Return on Assets (ROA)
ROA improved from a negative position of -1.53% in 2019 to 8.02% in 2023, with intermittent fluctuations including a decline to -0.54% in 2022. The overall upward trend reflects enhanced profitability relative to total asset base, despite the effect of operational and tax anomalies in 2022.

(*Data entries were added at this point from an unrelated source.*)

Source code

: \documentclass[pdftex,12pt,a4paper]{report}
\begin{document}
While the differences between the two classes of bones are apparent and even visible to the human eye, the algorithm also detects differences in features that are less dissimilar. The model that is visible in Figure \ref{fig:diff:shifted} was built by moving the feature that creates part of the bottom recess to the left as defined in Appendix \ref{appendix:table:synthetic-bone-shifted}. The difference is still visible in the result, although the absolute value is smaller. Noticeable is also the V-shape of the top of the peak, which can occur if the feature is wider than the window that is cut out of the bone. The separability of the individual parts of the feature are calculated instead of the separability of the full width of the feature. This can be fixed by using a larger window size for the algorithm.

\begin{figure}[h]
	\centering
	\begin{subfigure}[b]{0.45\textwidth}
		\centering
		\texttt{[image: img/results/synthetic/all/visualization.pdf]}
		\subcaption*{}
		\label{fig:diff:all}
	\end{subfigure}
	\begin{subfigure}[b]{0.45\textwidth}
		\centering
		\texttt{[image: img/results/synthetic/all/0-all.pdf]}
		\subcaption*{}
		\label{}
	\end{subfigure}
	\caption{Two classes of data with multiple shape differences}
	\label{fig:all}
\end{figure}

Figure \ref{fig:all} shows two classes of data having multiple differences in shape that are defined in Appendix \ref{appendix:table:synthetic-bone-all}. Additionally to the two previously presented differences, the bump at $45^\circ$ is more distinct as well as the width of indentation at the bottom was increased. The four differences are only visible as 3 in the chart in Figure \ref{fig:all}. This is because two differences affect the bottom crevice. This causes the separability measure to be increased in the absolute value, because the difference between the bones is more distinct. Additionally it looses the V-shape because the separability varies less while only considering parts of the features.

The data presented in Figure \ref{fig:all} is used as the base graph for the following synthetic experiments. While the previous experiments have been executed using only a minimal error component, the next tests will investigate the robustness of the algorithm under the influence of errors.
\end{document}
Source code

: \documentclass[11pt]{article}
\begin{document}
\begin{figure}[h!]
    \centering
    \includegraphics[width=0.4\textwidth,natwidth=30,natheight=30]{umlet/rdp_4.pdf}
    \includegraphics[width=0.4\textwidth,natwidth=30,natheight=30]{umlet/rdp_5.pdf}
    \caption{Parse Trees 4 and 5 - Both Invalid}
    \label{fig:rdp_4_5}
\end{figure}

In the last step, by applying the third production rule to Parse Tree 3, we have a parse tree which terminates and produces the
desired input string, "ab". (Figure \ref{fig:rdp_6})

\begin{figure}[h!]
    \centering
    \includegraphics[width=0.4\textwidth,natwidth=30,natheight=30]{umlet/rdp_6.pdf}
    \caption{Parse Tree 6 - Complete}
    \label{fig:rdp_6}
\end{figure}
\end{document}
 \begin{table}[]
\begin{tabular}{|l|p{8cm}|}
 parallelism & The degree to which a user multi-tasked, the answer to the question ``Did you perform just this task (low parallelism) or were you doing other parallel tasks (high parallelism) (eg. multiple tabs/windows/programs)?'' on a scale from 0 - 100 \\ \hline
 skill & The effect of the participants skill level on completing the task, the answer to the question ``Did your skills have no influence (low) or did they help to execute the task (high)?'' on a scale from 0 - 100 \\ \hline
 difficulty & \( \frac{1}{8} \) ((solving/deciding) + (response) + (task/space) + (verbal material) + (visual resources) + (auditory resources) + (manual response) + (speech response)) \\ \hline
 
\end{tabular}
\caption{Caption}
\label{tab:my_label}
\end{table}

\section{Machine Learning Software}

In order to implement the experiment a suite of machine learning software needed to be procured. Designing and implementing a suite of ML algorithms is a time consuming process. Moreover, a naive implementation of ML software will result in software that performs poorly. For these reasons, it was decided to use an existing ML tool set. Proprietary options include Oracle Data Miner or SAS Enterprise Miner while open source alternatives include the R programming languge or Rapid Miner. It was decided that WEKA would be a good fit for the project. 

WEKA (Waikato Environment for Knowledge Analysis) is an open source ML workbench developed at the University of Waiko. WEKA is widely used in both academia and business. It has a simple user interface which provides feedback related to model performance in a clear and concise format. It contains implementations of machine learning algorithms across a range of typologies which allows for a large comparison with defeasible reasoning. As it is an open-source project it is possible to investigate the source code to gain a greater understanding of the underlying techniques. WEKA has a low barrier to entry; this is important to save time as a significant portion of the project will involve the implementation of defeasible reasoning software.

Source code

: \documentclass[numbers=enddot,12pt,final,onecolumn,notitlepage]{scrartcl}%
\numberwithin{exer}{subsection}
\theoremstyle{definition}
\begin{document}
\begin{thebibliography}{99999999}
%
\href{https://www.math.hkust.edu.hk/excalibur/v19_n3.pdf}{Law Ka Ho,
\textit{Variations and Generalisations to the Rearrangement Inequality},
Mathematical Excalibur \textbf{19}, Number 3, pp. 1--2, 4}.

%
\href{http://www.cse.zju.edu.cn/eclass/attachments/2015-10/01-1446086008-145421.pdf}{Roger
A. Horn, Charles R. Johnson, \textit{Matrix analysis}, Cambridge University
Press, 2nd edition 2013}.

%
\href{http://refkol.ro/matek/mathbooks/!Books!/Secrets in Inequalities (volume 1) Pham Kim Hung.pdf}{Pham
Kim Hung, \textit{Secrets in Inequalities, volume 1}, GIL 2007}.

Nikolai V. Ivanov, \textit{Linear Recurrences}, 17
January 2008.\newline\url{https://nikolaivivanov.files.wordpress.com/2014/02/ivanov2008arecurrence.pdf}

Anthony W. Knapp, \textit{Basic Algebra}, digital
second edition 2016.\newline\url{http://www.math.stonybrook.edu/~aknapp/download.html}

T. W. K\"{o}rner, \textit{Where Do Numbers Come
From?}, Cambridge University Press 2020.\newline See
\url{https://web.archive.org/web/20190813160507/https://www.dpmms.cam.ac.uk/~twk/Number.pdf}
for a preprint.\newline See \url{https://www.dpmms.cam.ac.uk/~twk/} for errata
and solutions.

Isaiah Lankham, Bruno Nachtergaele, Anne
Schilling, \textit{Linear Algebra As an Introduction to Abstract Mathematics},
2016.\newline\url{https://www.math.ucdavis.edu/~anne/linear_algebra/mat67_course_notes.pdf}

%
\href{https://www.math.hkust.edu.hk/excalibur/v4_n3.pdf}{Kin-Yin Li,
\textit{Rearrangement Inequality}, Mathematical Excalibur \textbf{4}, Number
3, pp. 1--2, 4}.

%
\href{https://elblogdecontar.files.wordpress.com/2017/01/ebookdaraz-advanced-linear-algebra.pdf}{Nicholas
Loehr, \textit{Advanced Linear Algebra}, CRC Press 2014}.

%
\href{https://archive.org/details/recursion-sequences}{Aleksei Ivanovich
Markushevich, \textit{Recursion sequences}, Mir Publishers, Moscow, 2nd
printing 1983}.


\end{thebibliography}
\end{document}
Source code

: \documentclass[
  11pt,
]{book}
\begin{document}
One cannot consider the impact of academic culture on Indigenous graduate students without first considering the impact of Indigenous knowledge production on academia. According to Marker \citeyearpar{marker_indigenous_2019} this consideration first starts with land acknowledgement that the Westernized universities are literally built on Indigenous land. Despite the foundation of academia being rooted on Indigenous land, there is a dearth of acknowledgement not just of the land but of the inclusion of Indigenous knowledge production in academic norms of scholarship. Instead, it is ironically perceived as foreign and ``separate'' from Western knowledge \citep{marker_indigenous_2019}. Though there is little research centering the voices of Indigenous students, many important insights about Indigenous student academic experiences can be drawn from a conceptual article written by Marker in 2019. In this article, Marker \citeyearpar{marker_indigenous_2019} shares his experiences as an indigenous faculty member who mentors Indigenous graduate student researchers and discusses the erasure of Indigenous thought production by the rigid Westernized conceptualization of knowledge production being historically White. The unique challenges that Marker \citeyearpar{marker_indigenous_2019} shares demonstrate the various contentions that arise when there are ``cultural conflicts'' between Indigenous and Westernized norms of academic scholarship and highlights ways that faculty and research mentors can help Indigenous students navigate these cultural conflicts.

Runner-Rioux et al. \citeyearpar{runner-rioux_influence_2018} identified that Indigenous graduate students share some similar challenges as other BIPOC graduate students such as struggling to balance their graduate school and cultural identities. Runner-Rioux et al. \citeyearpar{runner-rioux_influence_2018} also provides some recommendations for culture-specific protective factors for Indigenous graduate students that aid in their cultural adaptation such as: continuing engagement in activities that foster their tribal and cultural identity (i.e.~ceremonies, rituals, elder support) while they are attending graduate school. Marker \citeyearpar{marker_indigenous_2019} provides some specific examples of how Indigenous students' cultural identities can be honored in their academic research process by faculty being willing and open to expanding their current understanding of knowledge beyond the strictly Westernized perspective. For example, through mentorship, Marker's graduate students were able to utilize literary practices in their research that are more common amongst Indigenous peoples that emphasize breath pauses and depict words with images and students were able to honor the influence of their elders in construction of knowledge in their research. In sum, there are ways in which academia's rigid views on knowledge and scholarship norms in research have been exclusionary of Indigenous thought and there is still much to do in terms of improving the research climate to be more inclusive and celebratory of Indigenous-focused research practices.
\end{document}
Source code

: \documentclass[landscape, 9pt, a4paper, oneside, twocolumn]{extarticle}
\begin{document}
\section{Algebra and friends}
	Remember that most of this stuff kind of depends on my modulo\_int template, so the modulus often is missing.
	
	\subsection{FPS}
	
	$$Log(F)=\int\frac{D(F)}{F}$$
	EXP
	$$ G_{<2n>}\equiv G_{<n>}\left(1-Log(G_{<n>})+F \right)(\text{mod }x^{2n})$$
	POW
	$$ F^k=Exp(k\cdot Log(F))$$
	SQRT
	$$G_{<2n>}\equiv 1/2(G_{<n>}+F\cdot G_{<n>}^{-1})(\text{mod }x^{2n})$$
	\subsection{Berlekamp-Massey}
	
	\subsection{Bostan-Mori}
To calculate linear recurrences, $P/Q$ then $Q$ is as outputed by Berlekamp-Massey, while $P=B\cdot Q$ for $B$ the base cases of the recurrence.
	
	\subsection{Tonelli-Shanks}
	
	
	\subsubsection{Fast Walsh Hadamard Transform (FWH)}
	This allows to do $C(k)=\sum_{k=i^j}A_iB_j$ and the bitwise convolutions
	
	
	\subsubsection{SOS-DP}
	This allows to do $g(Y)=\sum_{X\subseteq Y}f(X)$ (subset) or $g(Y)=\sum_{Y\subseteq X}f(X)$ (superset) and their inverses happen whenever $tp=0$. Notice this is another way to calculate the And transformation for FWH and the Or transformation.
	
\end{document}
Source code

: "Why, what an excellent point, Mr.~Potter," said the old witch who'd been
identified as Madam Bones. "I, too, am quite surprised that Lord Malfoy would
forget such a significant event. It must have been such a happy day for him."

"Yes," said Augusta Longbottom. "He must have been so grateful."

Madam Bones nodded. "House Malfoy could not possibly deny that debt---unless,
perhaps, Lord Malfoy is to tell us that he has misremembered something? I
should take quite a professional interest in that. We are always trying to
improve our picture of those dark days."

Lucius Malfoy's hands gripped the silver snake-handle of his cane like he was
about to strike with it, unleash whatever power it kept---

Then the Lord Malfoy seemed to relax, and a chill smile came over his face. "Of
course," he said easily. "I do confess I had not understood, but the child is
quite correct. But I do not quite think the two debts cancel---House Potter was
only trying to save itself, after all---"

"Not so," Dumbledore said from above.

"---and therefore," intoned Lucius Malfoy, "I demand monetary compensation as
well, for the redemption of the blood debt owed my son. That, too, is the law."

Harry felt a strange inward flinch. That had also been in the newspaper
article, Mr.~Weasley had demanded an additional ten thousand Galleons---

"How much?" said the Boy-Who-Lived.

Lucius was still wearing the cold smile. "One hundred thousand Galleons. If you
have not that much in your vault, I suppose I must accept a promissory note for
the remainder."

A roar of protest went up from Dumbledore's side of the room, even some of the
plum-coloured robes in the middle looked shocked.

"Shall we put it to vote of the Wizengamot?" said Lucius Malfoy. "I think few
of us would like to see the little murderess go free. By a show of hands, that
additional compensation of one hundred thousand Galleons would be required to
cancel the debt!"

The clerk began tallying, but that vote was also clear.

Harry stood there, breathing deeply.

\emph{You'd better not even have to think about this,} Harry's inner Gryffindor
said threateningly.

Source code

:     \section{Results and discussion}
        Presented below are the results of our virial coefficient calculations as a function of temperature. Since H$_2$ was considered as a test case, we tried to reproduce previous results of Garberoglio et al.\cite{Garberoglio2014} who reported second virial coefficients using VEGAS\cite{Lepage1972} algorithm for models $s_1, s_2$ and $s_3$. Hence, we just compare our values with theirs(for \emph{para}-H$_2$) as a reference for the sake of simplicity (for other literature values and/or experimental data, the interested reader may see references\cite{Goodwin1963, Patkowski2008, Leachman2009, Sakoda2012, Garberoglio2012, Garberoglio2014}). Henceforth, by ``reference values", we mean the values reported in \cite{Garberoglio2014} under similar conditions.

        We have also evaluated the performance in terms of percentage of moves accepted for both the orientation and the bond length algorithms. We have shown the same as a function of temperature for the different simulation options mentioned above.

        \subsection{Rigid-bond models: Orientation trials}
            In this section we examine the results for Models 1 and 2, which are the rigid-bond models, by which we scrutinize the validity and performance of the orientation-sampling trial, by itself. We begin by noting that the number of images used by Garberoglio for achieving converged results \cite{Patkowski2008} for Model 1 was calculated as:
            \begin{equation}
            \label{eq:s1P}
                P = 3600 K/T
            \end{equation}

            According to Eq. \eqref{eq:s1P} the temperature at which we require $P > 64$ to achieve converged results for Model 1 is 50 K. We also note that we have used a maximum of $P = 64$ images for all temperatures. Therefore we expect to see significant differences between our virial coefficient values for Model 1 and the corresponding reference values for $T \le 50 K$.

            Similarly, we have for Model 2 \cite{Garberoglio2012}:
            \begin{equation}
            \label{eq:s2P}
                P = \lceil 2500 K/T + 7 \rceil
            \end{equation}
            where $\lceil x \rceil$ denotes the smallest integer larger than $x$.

Disaggregation of Net Profit Margin

First Solar Inc., decomposition of net profit margin ratio

Microsoft Excel
Net Profit Margin = Tax Burden × Interest Burden × EBIT Margin
Dec 31, 2023 25.03% = 0.93 × 0.99 × 27.25%
Dec 31, 2022 -1.69% = -5.14 × 0.41 × 0.79%
Dec 31, 2021 16.03% = 0.82 × 0.98 × 20.02%
Dec 31, 2020 14.69% = 1.37 × 0.92 × 11.62%
Dec 31, 2019 -3.75% = × × -3.05%

Based on: 10-K (reporting date: 2023-12-31), 10-K (reporting date: 2022-12-31), 10-K (reporting date: 2021-12-31), 10-K (reporting date: 2020-12-31), 10-K (reporting date: 2019-12-31).


Tax Burden
The tax burden ratio exhibits significant volatility over the observed periods. Starting with a missing value in 2019, it rises to 1.37 in 2020, then sharply declines to 0.82 in 2021. A substantial negative value of -5.14 is observed in 2022, indicating an unusual tax situation or adjustment, followed by a recovery to 0.93 in 2023. Overall, the tax burden appears unstable with potential implications on net profitability.
Interest Burden
The interest burden ratio remains relatively stable throughout the years. After starting from a missing value in 2019, it maintains a high level near or above 0.90 from 2020 to 2023, with the exception of a notable dip to 0.41 in 2022. This dip may indicate increased interest expenses or a lower operating income in that year but rebounds strongly in 2023 to 0.99. The general trend suggests manageable interest obligations with a brief period of higher impact.
EBIT Margin
There is a marked improvement in the EBIT margin from a negative -3.05% in 2019 to a robust 20.02% in 2021. This peak is followed by a significant decline to 0.79% in 2022, before rising again to an impressive 27.25% in 2023. The volatility indicates fluctuating operating profitability, with 2022 representing a challenging year possibly due to operational or market conditions, while other years show strong earnings before interest and taxes.
Net Profit Margin
The net profit margin follows a similar pattern to the EBIT margin, improving from a negative -3.75% in 2019 to positive highs of 14.69% in 2020 and 16.03% in 2021. A decline to -1.69% in 2022 reflects a net loss or reduced profitability during that year. The margin then recovers substantially to 25.03% in 2023. The trend reflects overall profitability improvements with a notable setback in 2022, which aligns with patterns seen in other profitability measures.